O Globo, O País, p. 11
22 de Mai de 2009

PT ataca Stephanes, Mangabeira e Minc
Partido diz que ministros da Agricultura e de Assuntos Estratégicos lideram ataque ao meio ambiente e à Amazônia

Catarina Alencastro

O PT externou ontem pela primeira vez a briga que corre nos bastidores do governo entre ambientalistas e nomes ligados a agronegócio e infraestrutura. A Secretaria Nacional de Meio Ambiente e Desenvolvimento do partido divulgou nota em que critica as posições dos ministros da Agricultura, Reinhold Stephanes, do Meio Ambiente, Carlos Minc, e da Secretaria de Assuntos Estratégicos, Mangabeira Unger.

Stephanes e Mangabeira são acusados de atacar o código florestal brasileiro, cujas mudanças são debatidas no Congresso. De Minc, o secretário Júlio Barbosa cobra posição mais firme contra "ofensivas" ao meio ambiente e à Amazônia.

"Esses ataques tendo como tropa de choque a bancada ruralista no Congresso Nacional são liderados pelos ministros da Agricultura e a Secretaria de Assuntos Estratégicos e se dirigem fundamentalmente à legislação ambiental, em particular ao código florestal, mas não ficam por aí", diz um trecho da nota.

Segundo Barbosa, que já apresentara essa posição no Fórum Social Mundial, no início do ano, a gota d'água foi a aprovação, pela Câmara, da MP 452, que flexibiliza o licenciamento ambiental de estradas, e da MP 458, que trata da regularização fundiária na Amazônia:
- Somos contra a regularização das terras a troco de nada. O grileiro ocupou terra que estava ocupada por um ribeirinho. É regularizar aquilo que os movimentos sociais na Amazônia repudiam. Tem gente que ocupou e que deveria estar na cadeia e não ter seu grilo regularizado.

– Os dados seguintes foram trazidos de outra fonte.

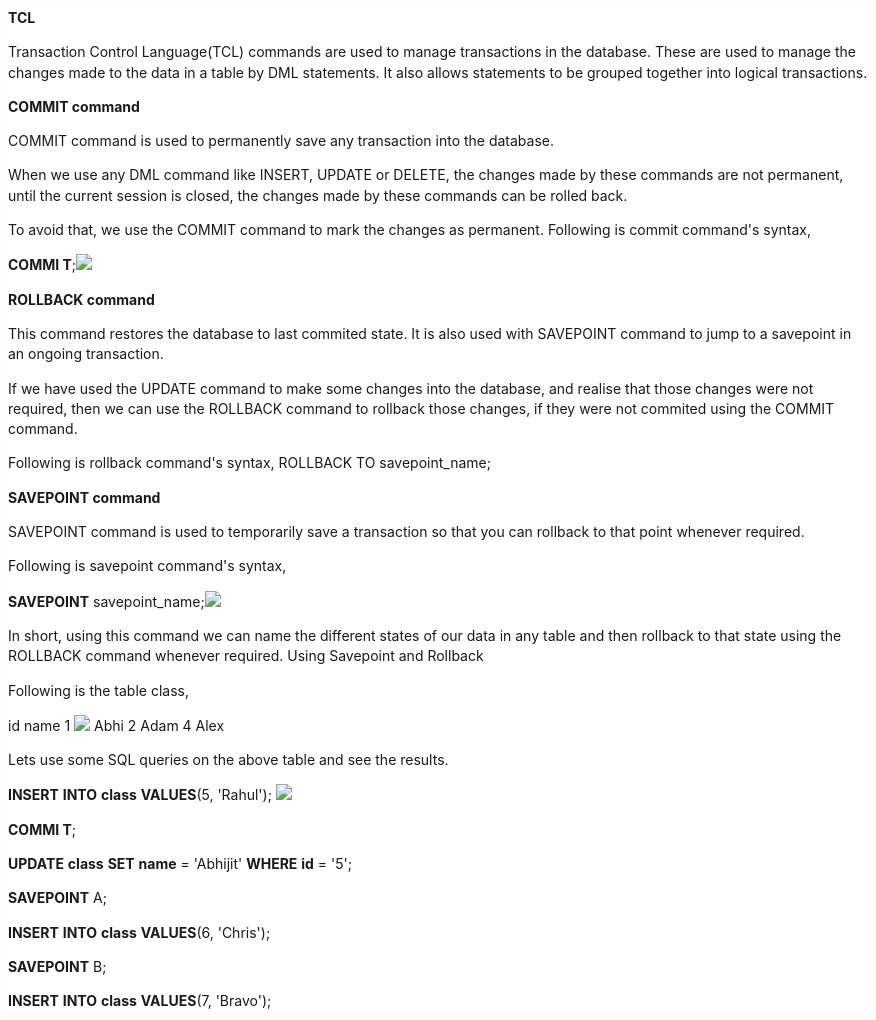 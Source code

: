 **TCL**

Transaction Control Language(TCL) commands are used to manage transactions in the database. These are used to manage the changes made to the data in a table by DML statements. It also allows statements to be grouped together into logical transactions.

**COMMIT command**

COMMIT command is used to permanently save any transaction into the database.

When we use any DML command like INSERT, UPDATE or DELETE, the changes made by these commands are not permanent, until the current session is closed, the changes made by these commands can be rolled back.

To avoid that, we use the COMMIT command to mark the changes as permanent. Following is commit command's syntax,

**COMMI T**;![](Aspose.Words.a2b64e81-447e-449a-9b32-0251060414b3.019.png)

**ROLLBACK command**

This command restores the database to last commited state. It is also used with SAVEPOINT command to jump to a savepoint in an ongoing transaction.

If we have used the UPDATE command to make some changes into the database, and realise that those changes were not required, then we can use the ROLLBACK command to rollback those changes, if they were not commited using the COMMIT command.

Following is rollback command's syntax, ROLLBACK TO savepoint\_name;

**SAVEPOINT command**

SAVEPOINT command is used to temporarily save a transaction so that you can rollback to that point whenever required.

Following is savepoint command's syntax,

**SAVEPOINT** savepoint\_name;![](Aspose.Words.a2b64e81-447e-449a-9b32-0251060414b3.018.png)

In short, using this command we can name the different states of our data in any table and then rollback to that state using the ROLLBACK command whenever required. Using Savepoint and Rollback

Following is the table class,

id  name 1 ![](Aspose.Words.a2b64e81-447e-449a-9b32-0251060414b3.009.png)  Abhi 2   Adam 4   Alex

Lets use some SQL queries on the above table and see the results.

**INSERT** **INTO** **class** **VALUES**(5, 'Rahul'); ![](Aspose.Words.a2b64e81-447e-449a-9b32-0251060414b3.023.png)

**COMMI T**; 

**UPDATE** **class** **SET** **name** = 'Abhijit' **WHERE** **id** = '5'; 

**SAVEPOINT** A; 

**INSERT** **INTO** **class** **VALUES**(6, 'Chris'); 

**SAVEPOINT** B; 

**INSERT** **INTO** **class** **VALUES**(7, 'Bravo'); 
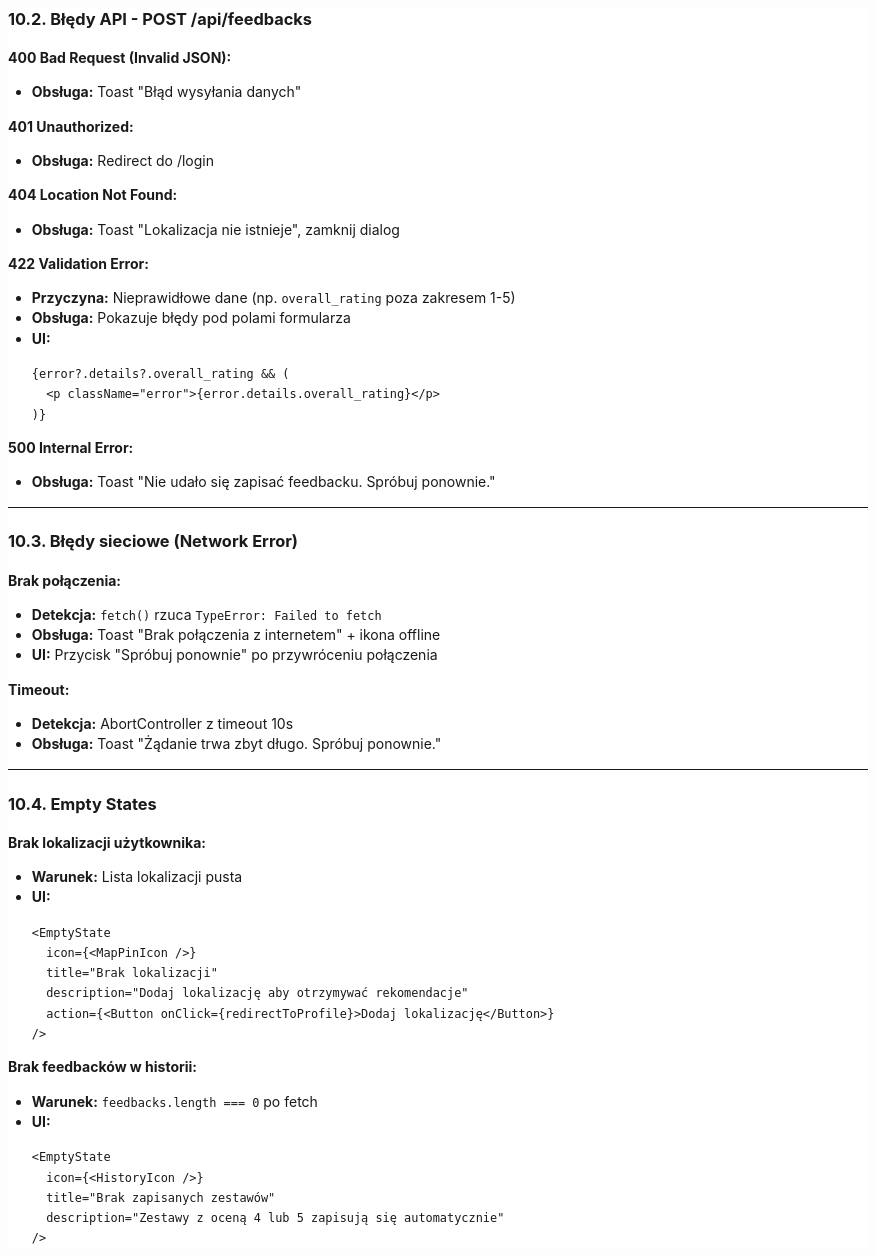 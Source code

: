 
### 10.2. Błędy API - POST /api/feedbacks

**400 Bad Request (Invalid JSON):**
- **Obsługa:** Toast "Błąd wysyłania danych"

**401 Unauthorized:**
- **Obsługa:** Redirect do /login

**404 Location Not Found:**
- **Obsługa:** Toast "Lokalizacja nie istnieje", zamknij dialog

**422 Validation Error:**
- **Przyczyna:** Nieprawidłowe dane (np. `overall_rating` poza zakresem 1-5)
- **Obsługa:** Pokazuje błędy pod polami formularza
- **UI:** 
  ```tsx
  {error?.details?.overall_rating && (
    <p className="error">{error.details.overall_rating}</p>
  )}
  ```

**500 Internal Error:**
- **Obsługa:** Toast "Nie udało się zapisać feedbacku. Spróbuj ponownie."

---

### 10.3. Błędy sieciowe (Network Error)

**Brak połączenia:**
- **Detekcja:** `fetch()` rzuca `TypeError: Failed to fetch`
- **Obsługa:** Toast "Brak połączenia z internetem" + ikona offline
- **UI:** Przycisk "Spróbuj ponownie" po przywróceniu połączenia

**Timeout:**
- **Detekcja:** AbortController z timeout 10s
- **Obsługa:** Toast "Żądanie trwa zbyt długo. Spróbuj ponownie."

---

### 10.4. Empty States

**Brak lokalizacji użytkownika:**
- **Warunek:** Lista lokalizacji pusta
- **UI:**
  ```tsx
  <EmptyState
    icon={<MapPinIcon />}
    title="Brak lokalizacji"
    description="Dodaj lokalizację aby otrzymywać rekomendacje"
    action={<Button onClick={redirectToProfile}>Dodaj lokalizację</Button>}
  />
  ```

**Brak feedbacków w historii:**
- **Warunek:** `feedbacks.length === 0` po fetch
- **UI:**
  ```tsx
  <EmptyState
    icon={<HistoryIcon />}
    title="Brak zapisanych zestawów"
    description="Zestawy z oceną 4 lub 5 zapisują się automatycznie"
  />
  ```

Stephanes e Mangabeira não se pronunciaram. Minc respondeu que não pode ser acusado de ficar parado:
- Estou numa guerra contra ruralistas que querem flexibilizar a lei. Estou guerreando com vitórias e derrotas, mas não estou aceitando. A gente não tinha plano de clima, não tinha meta contra o desmatamento, não tinha Fundo Amazônia. Agora tem. Não posso ser acusado de ficar parado num canto e de não conseguir vitórias significativas.
Nota reclama que bancada não consultou o partido
A nota reclama da bancada petista, que teria discutido as mudanças no código florestal sem consultar as instâncias partidárias. Também acusa deputados petistas de Santa Catarina de omissão no processo que diminuiu a Área de Proteção Permanente no estado.

O texto cita o seringueiro e líder sindical Chico Mendes: "O PT (...) não pode ficar na contramão de sua própria história. As memórias de Chico Mendes, Paulo Vinhas, Margarida Alves e tantos outros que tombaram defendendo as causas ambientais não devem ser esquecidas".

O deputado Maurício Rands (PT-PE) minimizou as críticas do partido. Para ele, divergências sobre temas sensíveis, como a flexibilização de proteções ambientais, são comuns em todos os partidos do mundo.